==== DATA FOR ANALYSIS ====

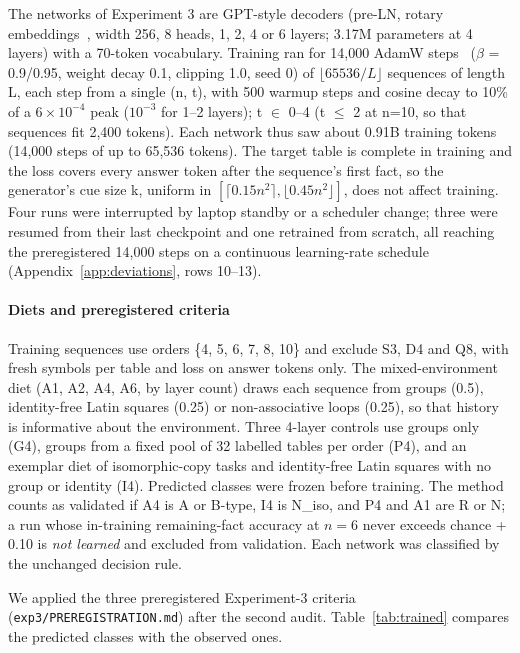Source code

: \documentclass[11pt]{article}
\begin{document}
The networks of Experiment 3 are GPT-style decoders (pre-LN, rotary embeddings~\cite{su2021rope}, width 256, 8 heads, 1, 2, 4 or 6 layers; 3.17M parameters at 4 layers) with a 70-token vocabulary. Training ran for 14,000 AdamW steps~\cite{loshchilov2019adamw} ($\beta$ = 0.9/0.95, weight decay 0.1, clipping 1.0, seed 0) of $\lfloor 65536/L \rfloor$ sequences of length L, each step from a single (n, t), with 500 warmup steps and cosine decay to 10\% of a $6 \times 10^{-4}$ peak ($10^{-3}$ for 1--2 layers); t $\in$ 0--4 (t $\leq$ 2 at n=10, so that sequences fit 2,400 tokens). Each network thus saw about 0.91B training tokens (14,000 steps of up to 65,536 tokens). The target table is complete in training and the loss covers every answer token after the sequence's first fact, so the generator's cue size k, uniform in $[\lceil 0.15 n^{2} \rceil, \lfloor 0.45 n^{2} \rfloor]$, does not affect training. Four runs were interrupted by laptop standby or a scheduler change; three were resumed from their last checkpoint and one retrained from scratch, all reaching the preregistered 14,000 steps on a continuous learning-rate schedule (Appendix~\ref{app:deviations}, rows 10--13).

\paragraph{Diets and preregistered criteria}

Training sequences use orders \{4, 5, 6, 7, 8, 10\} and exclude S3, D4 and Q8, with fresh symbols per table and loss on answer tokens only. The mixed-environment diet (A1, A2, A4, A6, by layer count) draws each sequence from groups (0.5), identity-free Latin squares (0.25) or non-associative loops (0.25), so that history is informative about the environment. Three 4-layer controls use groups only (G4), groups from a fixed pool of 32 labelled tables per order (P4), and an exemplar diet of isomorphic-copy tasks and identity-free Latin squares with no group or identity (I4). Predicted classes were frozen before training. The method counts as validated if A4 is A or B-type, I4 is N\_iso, and P4 and A1 are R or N; a run whose in-training remaining-fact accuracy at $n = 6$ never exceeds chance + 0.10 is \emph{not learned} and excluded from validation. Each network was classified by the unchanged decision rule.

We applied the three preregistered Experiment-3 criteria (\texttt{exp3/\allowbreak{}PREREGISTRATION.md}) after the second audit. Table~\ref{tab:trained} compares the predicted classes with the observed ones.
\end{document}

====

• **REQUIRED ACTION**: The response consists of the lines above that contain "criteria".

• **WORKED SOLUTION**:
\paragraph{Diets and preregistered criteria}
We applied the three preregistered Experiment-3 criteria (\texttt{exp3/\allowbreak{}PREREGISTRATION.md}) after the second audit. Table~\ref{tab:trained} compares the predicted classes with the observed ones.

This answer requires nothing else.